WORK ORDER: All that is needed is each line of the entries holding the word "transformers", copied as it stands.

MATERIAL FOR THE TASK:

______

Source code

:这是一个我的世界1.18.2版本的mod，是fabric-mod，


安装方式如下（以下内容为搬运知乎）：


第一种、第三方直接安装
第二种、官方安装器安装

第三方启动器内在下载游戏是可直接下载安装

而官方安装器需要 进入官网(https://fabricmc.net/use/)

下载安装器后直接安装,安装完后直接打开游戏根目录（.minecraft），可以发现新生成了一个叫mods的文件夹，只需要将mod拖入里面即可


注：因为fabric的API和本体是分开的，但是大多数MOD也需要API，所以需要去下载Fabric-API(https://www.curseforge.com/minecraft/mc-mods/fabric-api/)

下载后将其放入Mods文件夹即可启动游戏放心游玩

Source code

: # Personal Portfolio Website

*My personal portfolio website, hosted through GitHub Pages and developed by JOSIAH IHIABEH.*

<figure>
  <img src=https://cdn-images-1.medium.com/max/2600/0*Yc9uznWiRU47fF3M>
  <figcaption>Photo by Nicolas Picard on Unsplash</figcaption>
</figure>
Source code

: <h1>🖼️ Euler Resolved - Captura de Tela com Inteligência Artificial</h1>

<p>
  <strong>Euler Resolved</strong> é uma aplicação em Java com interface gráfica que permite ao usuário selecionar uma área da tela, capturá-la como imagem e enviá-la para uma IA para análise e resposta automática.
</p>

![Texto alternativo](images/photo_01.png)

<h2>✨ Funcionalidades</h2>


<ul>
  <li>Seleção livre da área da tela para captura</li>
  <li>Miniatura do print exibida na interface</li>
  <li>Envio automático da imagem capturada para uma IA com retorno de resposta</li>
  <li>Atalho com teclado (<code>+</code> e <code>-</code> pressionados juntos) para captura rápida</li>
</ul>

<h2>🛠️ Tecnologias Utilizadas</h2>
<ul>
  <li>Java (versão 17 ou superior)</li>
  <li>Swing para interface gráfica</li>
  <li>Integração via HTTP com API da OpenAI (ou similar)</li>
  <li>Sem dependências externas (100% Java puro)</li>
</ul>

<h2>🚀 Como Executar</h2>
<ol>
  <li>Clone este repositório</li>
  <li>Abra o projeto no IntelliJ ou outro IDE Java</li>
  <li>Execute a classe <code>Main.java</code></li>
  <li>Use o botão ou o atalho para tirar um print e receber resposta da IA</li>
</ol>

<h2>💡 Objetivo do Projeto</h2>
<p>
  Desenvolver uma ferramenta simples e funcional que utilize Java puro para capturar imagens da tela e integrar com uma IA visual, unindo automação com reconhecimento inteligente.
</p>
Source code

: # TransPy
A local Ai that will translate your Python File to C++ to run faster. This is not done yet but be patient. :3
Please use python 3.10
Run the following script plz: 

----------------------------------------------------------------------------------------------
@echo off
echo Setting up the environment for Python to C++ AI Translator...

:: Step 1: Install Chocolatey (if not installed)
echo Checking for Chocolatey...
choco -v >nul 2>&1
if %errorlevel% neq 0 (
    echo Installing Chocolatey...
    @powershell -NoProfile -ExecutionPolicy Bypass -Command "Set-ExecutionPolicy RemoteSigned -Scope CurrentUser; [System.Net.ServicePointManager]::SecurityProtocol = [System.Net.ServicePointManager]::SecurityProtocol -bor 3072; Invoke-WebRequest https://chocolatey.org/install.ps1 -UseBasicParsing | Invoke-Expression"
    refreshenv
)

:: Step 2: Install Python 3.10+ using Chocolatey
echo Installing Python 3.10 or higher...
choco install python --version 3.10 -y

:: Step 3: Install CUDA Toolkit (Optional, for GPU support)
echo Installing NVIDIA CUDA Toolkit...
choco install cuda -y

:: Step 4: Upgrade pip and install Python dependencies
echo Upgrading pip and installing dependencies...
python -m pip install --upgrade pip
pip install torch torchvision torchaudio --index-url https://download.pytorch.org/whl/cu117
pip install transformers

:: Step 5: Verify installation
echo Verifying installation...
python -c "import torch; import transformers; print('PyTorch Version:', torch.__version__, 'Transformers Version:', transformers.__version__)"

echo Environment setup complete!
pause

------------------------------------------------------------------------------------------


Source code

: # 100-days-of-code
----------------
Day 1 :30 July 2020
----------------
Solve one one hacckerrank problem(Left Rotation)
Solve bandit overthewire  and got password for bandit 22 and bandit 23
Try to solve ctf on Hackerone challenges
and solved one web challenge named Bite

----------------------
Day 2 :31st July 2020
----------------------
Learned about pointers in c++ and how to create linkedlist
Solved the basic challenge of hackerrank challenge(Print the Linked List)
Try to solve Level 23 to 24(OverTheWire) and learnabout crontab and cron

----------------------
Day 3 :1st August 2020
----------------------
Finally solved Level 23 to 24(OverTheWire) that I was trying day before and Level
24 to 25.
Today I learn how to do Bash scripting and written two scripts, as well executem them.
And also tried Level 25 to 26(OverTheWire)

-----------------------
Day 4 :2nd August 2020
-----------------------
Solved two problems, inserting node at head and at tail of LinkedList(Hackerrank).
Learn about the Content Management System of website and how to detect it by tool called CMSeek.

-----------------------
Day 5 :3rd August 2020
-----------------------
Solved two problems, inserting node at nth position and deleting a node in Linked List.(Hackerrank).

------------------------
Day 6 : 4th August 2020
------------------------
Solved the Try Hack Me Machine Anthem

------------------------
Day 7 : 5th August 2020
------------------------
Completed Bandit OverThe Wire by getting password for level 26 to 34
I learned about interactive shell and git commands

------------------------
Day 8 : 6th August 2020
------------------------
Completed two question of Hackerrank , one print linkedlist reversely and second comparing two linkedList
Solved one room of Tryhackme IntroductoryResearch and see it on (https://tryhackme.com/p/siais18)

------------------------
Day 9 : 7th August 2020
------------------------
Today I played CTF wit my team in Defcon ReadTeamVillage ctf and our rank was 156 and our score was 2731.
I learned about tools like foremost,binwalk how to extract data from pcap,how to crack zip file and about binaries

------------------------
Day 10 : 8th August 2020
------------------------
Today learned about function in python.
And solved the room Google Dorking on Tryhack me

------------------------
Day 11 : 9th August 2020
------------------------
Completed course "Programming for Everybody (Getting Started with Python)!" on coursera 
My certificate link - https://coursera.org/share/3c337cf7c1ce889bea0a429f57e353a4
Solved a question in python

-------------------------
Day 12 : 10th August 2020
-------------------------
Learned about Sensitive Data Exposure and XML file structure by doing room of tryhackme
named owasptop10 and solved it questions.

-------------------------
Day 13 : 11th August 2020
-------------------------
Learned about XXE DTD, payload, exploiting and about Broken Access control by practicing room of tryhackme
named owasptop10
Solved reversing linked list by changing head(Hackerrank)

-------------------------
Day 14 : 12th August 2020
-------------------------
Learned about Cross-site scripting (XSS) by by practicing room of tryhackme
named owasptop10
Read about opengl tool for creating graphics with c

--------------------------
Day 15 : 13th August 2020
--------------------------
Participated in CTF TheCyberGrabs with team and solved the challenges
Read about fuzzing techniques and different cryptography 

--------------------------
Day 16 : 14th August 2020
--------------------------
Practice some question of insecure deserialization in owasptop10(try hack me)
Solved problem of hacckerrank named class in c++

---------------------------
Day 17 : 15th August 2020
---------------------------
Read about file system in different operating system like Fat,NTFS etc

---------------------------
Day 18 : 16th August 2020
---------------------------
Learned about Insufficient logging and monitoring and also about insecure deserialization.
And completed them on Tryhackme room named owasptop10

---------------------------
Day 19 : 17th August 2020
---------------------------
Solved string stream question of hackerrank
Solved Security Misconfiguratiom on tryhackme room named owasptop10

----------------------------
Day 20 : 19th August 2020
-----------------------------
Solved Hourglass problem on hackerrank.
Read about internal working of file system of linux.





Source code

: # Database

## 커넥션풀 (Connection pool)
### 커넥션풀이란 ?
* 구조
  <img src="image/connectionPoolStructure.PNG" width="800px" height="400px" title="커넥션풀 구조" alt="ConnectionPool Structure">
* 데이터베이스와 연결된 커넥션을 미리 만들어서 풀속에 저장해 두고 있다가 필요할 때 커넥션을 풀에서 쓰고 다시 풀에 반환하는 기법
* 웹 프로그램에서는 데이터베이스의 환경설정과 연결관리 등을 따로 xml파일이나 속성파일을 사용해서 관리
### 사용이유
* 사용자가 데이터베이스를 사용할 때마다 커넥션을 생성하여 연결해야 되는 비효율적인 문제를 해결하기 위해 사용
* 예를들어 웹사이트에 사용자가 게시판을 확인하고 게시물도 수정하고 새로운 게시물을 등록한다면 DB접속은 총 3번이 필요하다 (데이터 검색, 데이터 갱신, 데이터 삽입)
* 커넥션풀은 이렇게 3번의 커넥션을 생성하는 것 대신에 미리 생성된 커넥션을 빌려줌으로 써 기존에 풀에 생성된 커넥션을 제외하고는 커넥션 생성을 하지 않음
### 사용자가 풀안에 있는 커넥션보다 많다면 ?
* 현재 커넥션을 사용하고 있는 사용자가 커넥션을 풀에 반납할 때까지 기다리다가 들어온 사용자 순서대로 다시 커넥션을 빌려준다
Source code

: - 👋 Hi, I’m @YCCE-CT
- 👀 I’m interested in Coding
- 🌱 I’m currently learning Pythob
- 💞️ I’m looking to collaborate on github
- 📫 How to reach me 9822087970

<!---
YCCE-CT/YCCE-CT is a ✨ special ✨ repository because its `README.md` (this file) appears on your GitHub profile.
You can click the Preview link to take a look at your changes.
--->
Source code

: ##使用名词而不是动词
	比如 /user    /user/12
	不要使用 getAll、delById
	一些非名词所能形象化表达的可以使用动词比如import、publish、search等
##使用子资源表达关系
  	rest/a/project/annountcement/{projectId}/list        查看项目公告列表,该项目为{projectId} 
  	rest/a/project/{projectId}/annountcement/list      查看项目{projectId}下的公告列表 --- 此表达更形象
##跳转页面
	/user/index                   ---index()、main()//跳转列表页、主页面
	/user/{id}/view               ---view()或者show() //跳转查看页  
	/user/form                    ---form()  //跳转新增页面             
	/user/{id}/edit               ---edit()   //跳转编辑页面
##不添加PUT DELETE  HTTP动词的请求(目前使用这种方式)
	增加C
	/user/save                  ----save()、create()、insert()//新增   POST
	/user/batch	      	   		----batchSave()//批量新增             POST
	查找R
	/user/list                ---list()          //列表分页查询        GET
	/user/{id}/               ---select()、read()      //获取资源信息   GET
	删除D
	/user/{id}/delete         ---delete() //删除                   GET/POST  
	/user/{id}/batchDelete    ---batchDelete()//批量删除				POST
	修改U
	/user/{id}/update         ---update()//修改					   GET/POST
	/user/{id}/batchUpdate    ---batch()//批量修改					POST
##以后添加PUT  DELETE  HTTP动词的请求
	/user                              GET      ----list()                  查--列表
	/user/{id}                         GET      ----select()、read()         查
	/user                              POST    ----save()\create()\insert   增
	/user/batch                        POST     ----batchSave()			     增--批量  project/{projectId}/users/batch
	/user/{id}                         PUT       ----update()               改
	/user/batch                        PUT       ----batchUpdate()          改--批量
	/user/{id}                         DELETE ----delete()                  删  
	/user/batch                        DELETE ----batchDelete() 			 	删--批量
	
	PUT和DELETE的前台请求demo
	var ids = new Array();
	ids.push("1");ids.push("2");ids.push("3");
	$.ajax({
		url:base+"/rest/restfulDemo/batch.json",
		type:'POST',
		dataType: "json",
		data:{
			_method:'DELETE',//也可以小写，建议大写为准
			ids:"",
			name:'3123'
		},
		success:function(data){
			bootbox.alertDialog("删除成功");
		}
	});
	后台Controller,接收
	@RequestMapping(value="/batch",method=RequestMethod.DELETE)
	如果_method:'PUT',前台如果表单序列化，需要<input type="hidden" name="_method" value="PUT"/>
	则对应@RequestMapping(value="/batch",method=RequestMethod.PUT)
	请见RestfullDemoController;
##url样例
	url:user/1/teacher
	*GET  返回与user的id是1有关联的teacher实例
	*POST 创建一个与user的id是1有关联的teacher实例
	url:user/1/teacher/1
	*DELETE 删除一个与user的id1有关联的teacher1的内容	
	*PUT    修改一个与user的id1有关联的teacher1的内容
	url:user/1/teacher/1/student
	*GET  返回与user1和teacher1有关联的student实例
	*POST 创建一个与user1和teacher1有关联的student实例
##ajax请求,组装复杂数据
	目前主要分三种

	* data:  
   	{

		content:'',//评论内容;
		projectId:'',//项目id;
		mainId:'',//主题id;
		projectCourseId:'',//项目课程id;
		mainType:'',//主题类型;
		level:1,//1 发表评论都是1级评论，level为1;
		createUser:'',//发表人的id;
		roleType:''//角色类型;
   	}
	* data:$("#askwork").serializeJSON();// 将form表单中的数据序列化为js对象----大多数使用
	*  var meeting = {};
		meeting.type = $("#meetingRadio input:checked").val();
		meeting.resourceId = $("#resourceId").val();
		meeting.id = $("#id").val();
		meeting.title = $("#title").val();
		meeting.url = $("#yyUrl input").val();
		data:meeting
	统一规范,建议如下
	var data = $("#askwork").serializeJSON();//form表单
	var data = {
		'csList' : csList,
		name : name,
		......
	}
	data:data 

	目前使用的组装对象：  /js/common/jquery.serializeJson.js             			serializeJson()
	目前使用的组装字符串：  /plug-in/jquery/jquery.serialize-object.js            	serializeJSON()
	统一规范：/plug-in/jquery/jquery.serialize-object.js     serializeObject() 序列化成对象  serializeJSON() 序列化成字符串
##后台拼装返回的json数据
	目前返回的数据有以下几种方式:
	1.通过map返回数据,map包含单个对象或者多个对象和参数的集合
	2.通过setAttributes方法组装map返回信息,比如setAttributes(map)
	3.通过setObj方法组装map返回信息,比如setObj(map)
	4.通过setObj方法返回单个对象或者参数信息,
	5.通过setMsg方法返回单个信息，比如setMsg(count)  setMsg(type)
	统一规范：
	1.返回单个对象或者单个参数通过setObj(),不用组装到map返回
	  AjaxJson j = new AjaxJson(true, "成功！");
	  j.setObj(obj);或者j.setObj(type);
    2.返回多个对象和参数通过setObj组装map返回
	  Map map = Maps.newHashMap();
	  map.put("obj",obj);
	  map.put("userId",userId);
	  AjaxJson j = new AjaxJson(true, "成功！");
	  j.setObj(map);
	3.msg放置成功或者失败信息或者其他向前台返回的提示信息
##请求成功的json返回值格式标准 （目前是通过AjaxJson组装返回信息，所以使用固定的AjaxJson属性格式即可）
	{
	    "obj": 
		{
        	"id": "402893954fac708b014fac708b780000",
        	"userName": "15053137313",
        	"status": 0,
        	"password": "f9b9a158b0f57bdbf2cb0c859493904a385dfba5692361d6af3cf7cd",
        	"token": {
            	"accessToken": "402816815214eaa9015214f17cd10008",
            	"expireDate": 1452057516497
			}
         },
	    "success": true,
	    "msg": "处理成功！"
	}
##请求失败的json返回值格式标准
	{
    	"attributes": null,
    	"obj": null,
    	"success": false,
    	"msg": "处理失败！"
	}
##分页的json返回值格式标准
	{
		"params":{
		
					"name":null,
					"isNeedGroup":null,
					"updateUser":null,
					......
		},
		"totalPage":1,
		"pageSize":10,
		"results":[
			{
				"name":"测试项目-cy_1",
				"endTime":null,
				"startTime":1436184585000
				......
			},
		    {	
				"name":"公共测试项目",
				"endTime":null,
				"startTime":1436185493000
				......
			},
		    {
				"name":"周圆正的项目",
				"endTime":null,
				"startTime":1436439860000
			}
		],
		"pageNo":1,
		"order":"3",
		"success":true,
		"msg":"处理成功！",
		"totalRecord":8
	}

______

SOLUTION:
pip install transformers
python -c "import torch; import transformers; print('PyTorch Version:', torch.__version__, 'Transformers Version:', transformers.__version__)"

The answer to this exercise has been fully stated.